Here, we will work with the titanic dataset as an example. The data is available in kaggle (https://www.kaggle.com/c/titanic).

## Question and problem definition

> Knowing from a training set of samples listing passengers who survived or did not survive the Titanic disaster, can our model determine based on a given test dataset not containing the survival information, if these passengers in the test dataset survived or not.


- On April 15, 1912, during her maiden voyage, the Titanic sank after colliding with an iceberg, killing 1502 out of 2224 passengers and crew. Translated 32% survival rate.
- One of the reasons that the shipwreck led to such loss of life was that there were not enough lifeboats for the passengers and crew.
- Although there was some element of luck involved in surviving the sinking, some groups of people were more likely to survive than others, such as women, children, and the upper-class.


## Workflow (have to update)

 1. Import necessary libraries - pandas, numpy, matplotlib, seaborn
 2. Import data using pandas
 3. Analyze data using pandas
 4. Identify issues in the dataset - missing value, outliers, unrelated features
 5. DataViz
 6. Removing irrelevant features
 7. convert categorical to numerical
 8. missing data handling

# Import Libraries

In [None]:
# data analysis 
import pandas as pd
import numpy as np
import random as rnd

# visualization
import seaborn as sns
import matplotlib.pyplot as plt

## Import data

we will use the Python Pandas package (dataframe) to manage the datasets. The data is already provided as training and test set.

In [None]:
train_df = pd.read_csv('titanic_train.csv')
test_df = pd.read_csv('titanic_test.csv')

In [None]:
train_df

In [None]:
test_df

You can see the number of samples and features/columns in the dataset automatically. Both training and test set have the same number of features but different number of examples. Test data do not have the 'survived' column - which is our target variable.

## Analyze the data

Pandas can help in understanding the dataset. For that, try to begin with the following questions - 


**Which features are available in the dataset?**

The feature are described here - https://www.kaggle.com/c/titanic/data

In [None]:
train_df.columns.values

you can see the result is a numpy array object. This is because the pandas library is built on top of numpy.

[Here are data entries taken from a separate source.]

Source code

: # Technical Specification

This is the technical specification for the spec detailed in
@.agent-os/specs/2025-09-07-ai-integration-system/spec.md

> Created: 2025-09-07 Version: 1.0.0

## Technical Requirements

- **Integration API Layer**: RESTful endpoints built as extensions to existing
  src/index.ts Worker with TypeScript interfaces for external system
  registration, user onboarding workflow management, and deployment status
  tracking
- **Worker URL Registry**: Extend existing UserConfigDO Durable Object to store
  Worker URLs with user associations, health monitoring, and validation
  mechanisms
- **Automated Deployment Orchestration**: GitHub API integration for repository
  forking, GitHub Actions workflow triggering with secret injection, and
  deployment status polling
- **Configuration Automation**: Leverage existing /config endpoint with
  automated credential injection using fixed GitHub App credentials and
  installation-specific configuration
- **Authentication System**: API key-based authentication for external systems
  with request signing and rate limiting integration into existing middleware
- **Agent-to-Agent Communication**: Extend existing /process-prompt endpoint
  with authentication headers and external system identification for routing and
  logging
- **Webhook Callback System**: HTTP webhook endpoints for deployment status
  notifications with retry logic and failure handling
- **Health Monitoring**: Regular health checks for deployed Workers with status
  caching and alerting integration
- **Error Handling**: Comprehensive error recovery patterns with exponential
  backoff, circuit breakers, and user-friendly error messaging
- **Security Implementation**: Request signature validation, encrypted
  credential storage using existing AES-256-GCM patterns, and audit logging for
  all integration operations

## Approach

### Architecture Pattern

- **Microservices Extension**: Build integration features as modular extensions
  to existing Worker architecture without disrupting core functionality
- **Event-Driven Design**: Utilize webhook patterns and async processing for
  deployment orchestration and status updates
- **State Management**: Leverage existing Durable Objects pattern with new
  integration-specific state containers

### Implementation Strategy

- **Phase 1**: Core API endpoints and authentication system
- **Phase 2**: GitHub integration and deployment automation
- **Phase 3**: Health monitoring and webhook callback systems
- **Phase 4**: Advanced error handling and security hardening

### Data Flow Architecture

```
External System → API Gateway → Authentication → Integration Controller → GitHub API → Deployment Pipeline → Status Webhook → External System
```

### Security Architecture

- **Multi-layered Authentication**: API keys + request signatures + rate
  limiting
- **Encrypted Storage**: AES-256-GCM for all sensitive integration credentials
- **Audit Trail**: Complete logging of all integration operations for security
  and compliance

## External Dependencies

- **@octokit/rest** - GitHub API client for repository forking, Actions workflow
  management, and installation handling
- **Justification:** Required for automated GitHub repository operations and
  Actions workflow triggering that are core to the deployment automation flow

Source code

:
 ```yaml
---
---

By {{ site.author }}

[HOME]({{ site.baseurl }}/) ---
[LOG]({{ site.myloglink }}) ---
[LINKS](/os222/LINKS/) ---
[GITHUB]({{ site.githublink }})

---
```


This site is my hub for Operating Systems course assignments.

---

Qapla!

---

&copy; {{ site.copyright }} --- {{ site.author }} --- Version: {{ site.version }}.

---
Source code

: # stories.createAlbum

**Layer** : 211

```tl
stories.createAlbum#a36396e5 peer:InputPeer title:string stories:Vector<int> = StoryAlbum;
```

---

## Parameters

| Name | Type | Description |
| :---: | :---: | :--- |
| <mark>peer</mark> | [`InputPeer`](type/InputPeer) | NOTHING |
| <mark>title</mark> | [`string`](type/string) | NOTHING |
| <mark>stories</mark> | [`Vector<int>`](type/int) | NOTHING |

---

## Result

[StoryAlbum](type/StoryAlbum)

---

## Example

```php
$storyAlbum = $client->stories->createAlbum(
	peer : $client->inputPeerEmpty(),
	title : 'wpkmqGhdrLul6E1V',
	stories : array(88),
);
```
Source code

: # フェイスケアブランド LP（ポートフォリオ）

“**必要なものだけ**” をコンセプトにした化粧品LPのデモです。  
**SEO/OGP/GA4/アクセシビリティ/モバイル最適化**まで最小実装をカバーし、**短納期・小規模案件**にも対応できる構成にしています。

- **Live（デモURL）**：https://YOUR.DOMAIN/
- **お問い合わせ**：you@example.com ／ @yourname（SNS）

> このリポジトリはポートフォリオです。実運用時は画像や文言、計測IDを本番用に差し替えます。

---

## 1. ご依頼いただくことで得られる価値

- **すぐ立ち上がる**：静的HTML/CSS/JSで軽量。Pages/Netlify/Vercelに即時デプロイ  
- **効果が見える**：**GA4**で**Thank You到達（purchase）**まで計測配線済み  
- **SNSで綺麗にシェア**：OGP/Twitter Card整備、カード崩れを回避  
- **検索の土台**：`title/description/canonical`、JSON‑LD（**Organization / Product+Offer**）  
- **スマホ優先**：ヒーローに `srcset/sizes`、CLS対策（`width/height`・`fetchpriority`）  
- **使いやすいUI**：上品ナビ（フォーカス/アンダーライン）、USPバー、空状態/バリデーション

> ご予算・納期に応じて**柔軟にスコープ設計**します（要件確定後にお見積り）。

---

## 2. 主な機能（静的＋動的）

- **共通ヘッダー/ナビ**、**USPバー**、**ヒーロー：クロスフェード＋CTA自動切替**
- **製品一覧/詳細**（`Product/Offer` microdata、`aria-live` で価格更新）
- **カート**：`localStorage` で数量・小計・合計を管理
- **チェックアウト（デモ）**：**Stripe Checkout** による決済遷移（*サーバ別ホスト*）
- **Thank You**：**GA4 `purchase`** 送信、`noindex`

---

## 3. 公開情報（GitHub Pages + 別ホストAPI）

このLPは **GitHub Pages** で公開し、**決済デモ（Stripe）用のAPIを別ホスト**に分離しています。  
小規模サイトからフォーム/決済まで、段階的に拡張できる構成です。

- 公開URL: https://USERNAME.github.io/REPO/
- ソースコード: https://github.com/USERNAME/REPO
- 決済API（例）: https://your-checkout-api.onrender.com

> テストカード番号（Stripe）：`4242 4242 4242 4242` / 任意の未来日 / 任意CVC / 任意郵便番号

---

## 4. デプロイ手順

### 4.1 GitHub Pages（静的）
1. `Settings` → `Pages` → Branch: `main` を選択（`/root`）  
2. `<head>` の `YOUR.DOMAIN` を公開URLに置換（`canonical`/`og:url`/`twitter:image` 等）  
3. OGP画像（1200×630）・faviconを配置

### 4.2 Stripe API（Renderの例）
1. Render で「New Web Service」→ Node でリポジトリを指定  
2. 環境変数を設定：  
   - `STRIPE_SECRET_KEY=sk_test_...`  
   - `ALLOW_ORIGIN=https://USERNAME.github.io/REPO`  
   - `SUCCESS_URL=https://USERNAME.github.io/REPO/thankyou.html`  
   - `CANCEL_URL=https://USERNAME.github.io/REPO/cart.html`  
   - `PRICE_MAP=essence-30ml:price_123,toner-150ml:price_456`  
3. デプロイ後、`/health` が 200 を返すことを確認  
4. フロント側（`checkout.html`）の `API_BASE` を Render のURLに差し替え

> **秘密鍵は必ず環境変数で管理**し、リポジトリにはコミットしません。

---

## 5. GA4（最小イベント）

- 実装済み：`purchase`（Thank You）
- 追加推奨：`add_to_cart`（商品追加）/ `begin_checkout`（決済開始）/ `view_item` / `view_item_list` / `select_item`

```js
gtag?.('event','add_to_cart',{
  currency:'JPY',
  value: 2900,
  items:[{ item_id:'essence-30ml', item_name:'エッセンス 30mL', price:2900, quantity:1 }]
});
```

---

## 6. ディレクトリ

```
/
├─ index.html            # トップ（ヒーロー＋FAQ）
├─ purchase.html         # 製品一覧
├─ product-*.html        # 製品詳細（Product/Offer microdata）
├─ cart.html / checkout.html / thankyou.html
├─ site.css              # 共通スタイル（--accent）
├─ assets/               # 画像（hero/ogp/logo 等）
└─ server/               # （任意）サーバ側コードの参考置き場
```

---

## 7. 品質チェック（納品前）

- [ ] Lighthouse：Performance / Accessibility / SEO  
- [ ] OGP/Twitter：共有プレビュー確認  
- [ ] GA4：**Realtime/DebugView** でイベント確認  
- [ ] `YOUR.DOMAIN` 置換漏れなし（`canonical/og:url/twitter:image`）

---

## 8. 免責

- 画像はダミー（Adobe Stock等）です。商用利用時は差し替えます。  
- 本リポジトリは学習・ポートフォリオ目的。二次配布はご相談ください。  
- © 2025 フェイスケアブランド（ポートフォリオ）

**What are the data types for various features?**

Helping us during converting goal.

- Seven features are integer or floats.
- Five features are strings (object).

In [None]:
train_df.dtypes

**Which features are categorical?**

These values classify the samples into sets of similar samples. 

- Categorical: Survived, Sex, and Embarked. Ordinal: Pclass.

**Which features are numerical?**

- Continous: Age, Fare. Discrete: SibSp, Parch.

In [None]:
train_df['Sex'].value_counts()

In [None]:
train_df['SibSp'].value_counts()
# no of siblings and spouse

In [None]:
train_df['Parch'].value_counts()
# no of parents and children

In [None]:
train_df['Pclass'].value_counts()

In [None]:
train_df['Survived'].value_counts()

In [None]:
train_df['Embarked'].value_counts()

**Which features are mixed data types?**

Numerical, alphanumeric data within same feature. These requires correction.

- Ticket is a mix of numeric and alphanumeric data types. Cabin is alphanumeric.

**Which features may contain errors or typos?**

This is harder to review for a large dataset, however reviewing a few samples from a smaller dataset may just tell us outright, which features may require correcting.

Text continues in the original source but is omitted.